Notes first drafted after a rancorous committee meeting

There may be—there are—those few who are committed to democracy as a goal in and of itself, as an excellent way, among other things, of encouraging people to think for themselves and to see themselves, properly, as worthy of the same respect and opportunities as any other human beings. But most people and groups make calls for democracy or for greater democracy—for voting and majority rule—when they think that they and their allies can thereby, and perhaps only thereby, come out on top. This could be because their group has the most supporters (e.g., the most people who will take the trouble or have the time to vote) or because, in any case, there is a way that invoking democratic goals and principles can help advance their interests.

It is interesting that it only took a decade to get from the Declaration of Independence’s self-evidence that all men are created equal to The Federalist No. 10‘s “diversity in the faculties of men, from which the rights of property originate,” and to making the protection of these faculties “the first object of government.” The article’s author, Thomas Jefferson’s protege James Madison, goes on: “From the protection of different and unequal faculties of acquiring property, the possession of different degrees and kinds of property immediately results; and . . . ensues a division of the society into different interests and parties.” I.e., human beings are not created equal, and government’s first job is to protect both the acquisitiveness and acquisitions of the haves, and the ineptitude and penury of the have-nots?

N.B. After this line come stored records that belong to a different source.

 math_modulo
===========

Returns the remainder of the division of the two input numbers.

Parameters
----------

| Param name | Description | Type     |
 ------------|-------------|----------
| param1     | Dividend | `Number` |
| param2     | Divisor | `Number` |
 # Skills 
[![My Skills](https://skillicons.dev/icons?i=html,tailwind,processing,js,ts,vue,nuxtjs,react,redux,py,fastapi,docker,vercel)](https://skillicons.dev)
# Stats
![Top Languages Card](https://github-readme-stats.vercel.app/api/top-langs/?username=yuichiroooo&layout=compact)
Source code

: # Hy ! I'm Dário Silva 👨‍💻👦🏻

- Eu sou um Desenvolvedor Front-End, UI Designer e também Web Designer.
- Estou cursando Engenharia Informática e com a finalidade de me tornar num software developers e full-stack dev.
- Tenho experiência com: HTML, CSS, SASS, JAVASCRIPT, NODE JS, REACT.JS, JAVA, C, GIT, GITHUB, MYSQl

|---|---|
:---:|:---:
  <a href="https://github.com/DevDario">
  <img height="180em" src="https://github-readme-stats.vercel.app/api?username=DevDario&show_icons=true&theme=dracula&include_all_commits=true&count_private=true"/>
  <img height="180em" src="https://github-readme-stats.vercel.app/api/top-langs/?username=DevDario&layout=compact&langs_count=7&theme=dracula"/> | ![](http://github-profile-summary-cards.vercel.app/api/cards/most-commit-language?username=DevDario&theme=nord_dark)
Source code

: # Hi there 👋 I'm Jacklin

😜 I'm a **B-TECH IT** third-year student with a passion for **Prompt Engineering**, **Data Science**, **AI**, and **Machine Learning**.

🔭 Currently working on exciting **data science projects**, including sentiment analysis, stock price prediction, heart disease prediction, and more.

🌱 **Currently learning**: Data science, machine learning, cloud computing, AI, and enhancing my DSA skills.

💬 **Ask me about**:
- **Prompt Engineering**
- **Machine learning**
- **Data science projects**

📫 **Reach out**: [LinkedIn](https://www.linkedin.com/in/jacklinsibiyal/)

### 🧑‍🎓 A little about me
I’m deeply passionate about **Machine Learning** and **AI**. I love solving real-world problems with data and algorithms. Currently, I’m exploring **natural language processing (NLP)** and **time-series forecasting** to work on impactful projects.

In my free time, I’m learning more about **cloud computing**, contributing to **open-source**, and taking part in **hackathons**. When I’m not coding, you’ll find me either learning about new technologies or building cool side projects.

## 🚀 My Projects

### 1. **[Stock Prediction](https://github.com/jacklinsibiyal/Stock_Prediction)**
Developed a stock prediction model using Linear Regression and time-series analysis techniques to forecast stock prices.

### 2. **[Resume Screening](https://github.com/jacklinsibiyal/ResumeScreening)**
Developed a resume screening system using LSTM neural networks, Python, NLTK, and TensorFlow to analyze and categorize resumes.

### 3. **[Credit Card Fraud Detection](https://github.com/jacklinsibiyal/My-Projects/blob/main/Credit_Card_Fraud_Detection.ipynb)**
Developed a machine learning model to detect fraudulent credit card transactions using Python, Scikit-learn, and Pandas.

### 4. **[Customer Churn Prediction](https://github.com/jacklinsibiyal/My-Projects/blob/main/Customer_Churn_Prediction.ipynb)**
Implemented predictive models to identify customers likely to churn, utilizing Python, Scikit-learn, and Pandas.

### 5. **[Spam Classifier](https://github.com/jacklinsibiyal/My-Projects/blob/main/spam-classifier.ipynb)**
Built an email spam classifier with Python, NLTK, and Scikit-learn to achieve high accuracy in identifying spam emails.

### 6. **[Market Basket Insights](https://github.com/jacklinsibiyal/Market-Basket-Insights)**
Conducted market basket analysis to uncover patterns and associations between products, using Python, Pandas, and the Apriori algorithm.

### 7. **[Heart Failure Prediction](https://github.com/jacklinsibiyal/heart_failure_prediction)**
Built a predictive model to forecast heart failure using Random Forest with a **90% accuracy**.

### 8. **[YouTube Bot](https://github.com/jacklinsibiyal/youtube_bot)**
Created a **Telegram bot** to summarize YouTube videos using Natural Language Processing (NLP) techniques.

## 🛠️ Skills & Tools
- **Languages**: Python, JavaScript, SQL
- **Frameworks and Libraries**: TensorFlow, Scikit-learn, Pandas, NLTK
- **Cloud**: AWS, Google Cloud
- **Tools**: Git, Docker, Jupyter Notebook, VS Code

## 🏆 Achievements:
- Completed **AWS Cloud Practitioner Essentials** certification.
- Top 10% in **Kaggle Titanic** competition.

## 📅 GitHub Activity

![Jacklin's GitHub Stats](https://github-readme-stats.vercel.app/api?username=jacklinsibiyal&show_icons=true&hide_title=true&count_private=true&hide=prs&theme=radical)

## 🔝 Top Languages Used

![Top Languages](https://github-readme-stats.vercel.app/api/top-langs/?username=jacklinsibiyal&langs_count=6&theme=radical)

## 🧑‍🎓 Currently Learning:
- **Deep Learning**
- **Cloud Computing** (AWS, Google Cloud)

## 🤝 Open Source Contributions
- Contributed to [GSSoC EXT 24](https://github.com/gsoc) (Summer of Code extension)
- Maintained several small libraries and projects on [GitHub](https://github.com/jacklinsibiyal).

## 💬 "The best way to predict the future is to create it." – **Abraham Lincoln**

One might find plenty of other examples in the struggles between the oligarchs and democrats in ancient Athens, as well as in the histories of other “popular” revolutions. In the American case, for example, after independence was achieved, not only Madison but the propertied classes as a whole came out in favor of, and indeed imposed, a limited form of democracy, while the vastly more numerous members of the working classes were unable to achieve what they fought for: more thoroughgoing and direct democracy. (Along the way toward winning this latter war the creditors agreed to pay fellow creditors—e.g., the bankers and generals of the revolutionary army—extremely well for their services, and most of the foot soldiers ended up with nothing or less.)

The larger point here is that calls for democracy—in general or of one kind or another, and be this at the level of nations or in committee meetings—most always involve disingenuous, self-interested scheming. In No. 10 Madison writes of the connection between “reason”—people’s opinions, principles and arguments [their Federalist papers included]—and “self-love.”

Democracy—and no less or more than arguments for the divine right of kings—is a politics steeped in bad faith. This does not make less wonderful the ideas that all men and women [and animals? and other species and inorganic beings?] are created equal, and that each person deserves to be treated as an end in herself. Wonders are also, however, the products of magicians, and thus at times, when one is seeking something besides entertainment, a certain skepticism may be enlightening.

“Eternal vigilance is the price of liberty,” Jefferson is [incorrectly] said to have proclaimed. Among the things not said along the way are that eternal vigilance is not possible and that among the things of which a citizen would need to be vigilant is the very concept of democracy itself. E.g.: Who has founded or is promoting this democracy (and who is putting a price on liberty?), and to advance what, perhaps quite undemocratic interests?

The image is a cartoon of Australian mining magnate Clive Palmer. In September 2012 Palmer accused Queensland Premier Campbell Newman of destroying that state (by proposing that the coal industry pay higher royalties). Palmer, whose plans for a massive coal mine in central Queensland were threatened by the royalty increase, said the public would not put up with “the rape of this state”. “I won’t put up with it, either,” he said. “I remain the last sentry at the gate to protect democracy.”

Links

  • Madison’s The Federalist No. 10 on “The Utility of the Union as a Safeguard Against Domestic Faction and Insurrection (continued),” was addressed to the People of the State of New York and published in the Daily Advertiser on November 22, 1787.